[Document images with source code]

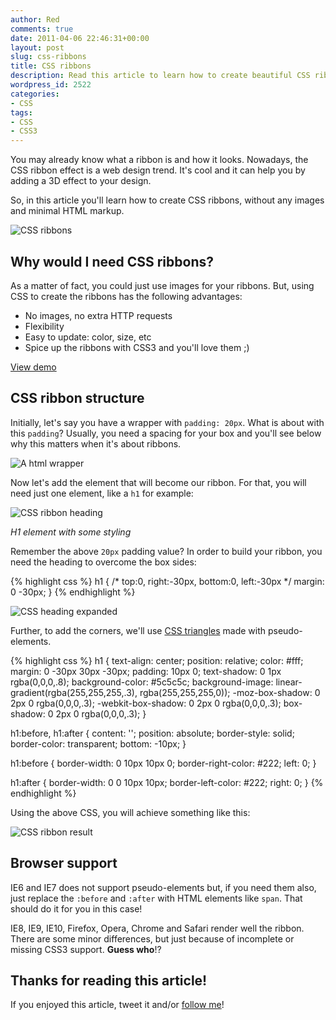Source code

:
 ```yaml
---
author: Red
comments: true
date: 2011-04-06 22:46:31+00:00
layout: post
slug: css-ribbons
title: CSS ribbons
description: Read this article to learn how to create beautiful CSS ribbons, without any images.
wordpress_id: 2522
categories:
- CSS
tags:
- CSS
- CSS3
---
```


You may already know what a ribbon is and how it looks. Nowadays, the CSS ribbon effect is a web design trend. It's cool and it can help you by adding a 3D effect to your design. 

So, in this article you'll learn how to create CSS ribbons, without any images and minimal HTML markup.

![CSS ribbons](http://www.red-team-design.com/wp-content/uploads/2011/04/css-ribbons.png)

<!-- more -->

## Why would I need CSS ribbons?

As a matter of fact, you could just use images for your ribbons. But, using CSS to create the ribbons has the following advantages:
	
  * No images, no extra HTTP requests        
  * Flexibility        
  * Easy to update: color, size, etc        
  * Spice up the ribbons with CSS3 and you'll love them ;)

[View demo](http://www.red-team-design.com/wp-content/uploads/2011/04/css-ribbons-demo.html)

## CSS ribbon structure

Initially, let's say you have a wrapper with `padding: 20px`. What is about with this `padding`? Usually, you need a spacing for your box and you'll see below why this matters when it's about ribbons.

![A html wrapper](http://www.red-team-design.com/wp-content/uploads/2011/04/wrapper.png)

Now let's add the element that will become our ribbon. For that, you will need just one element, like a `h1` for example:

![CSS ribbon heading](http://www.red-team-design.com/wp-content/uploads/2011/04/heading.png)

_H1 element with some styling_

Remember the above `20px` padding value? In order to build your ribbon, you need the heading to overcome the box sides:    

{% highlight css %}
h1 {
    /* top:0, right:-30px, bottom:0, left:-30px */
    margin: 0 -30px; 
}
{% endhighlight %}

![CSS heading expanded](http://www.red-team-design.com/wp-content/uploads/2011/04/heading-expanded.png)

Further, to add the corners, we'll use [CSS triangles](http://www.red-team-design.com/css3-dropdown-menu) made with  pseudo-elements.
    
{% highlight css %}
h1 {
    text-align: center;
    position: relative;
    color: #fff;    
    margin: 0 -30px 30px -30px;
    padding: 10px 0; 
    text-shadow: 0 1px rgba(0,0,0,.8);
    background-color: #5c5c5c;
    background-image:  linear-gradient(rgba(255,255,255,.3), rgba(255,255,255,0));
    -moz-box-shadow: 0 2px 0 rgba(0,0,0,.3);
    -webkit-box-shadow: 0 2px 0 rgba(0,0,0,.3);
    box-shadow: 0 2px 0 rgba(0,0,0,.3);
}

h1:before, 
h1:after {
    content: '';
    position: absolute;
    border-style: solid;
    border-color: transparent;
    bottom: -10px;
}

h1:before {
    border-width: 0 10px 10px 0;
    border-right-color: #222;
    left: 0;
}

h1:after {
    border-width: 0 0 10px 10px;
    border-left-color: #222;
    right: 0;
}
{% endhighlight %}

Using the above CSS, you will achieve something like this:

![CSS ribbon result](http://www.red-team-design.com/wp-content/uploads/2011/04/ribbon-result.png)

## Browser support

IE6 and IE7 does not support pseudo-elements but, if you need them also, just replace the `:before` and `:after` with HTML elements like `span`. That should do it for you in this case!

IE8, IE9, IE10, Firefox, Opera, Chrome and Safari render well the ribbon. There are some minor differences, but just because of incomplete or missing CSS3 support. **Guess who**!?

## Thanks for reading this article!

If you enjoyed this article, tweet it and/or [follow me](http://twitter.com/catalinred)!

▶ Activity
Give again, please, precisely the lines that begin the records and run through the line with "text-align: center;" in it, keeping both end lines and dropping any pictures.

▶ The completed task
Source code

:
 ```yaml
---
author: Red
comments: true
date: 2011-04-06 22:46:31+00:00
layout: post
slug: css-ribbons
title: CSS ribbons
description: Read this article to learn how to create beautiful CSS ribbons, without any images.
wordpress_id: 2522
categories:
- CSS
tags:
- CSS
- CSS3
---
```


You may already know what a ribbon is and how it looks. Nowadays, the CSS ribbon effect is a web design trend. It's cool and it can help you by adding a 3D effect to your design. 

So, in this article you'll learn how to create CSS ribbons, without any images and minimal HTML markup.

![CSS ribbons](http://www.red-team-design.com/wp-content/uploads/2011/04/css-ribbons.png)

<!-- more -->

## Why would I need CSS ribbons?

As a matter of fact, you could just use images for your ribbons. But, using CSS to create the ribbons has the following advantages:
	
  * No images, no extra HTTP requests        
  * Flexibility        
  * Easy to update: color, size, etc        
  * Spice up the ribbons with CSS3 and you'll love them ;)

[View demo](http://www.red-team-design.com/wp-content/uploads/2011/04/css-ribbons-demo.html)

## CSS ribbon structure

Initially, let's say you have a wrapper with `padding: 20px`. What is about with this `padding`? Usually, you need a spacing for your box and you'll see below why this matters when it's about ribbons.

![A html wrapper](http://www.red-team-design.com/wp-content/uploads/2011/04/wrapper.png)

Now let's add the element that will become our ribbon. For that, you will need just one element, like a `h1` for example:

![CSS ribbon heading](http://www.red-team-design.com/wp-content/uploads/2011/04/heading.png)

_H1 element with some styling_

Remember the above `20px` padding value? In order to build your ribbon, you need the heading to overcome the box sides:    

{% highlight css %}
h1 {
    /* top:0, right:-30px, bottom:0, left:-30px */
    margin: 0 -30px; 
}
{% endhighlight %}

![CSS heading expanded](http://www.red-team-design.com/wp-content/uploads/2011/04/heading-expanded.png)

Further, to add the corners, we'll use [CSS triangles](http://www.red-team-design.com/css3-dropdown-menu) made with  pseudo-elements.
    
{% highlight css %}
h1 {
    text-align: center;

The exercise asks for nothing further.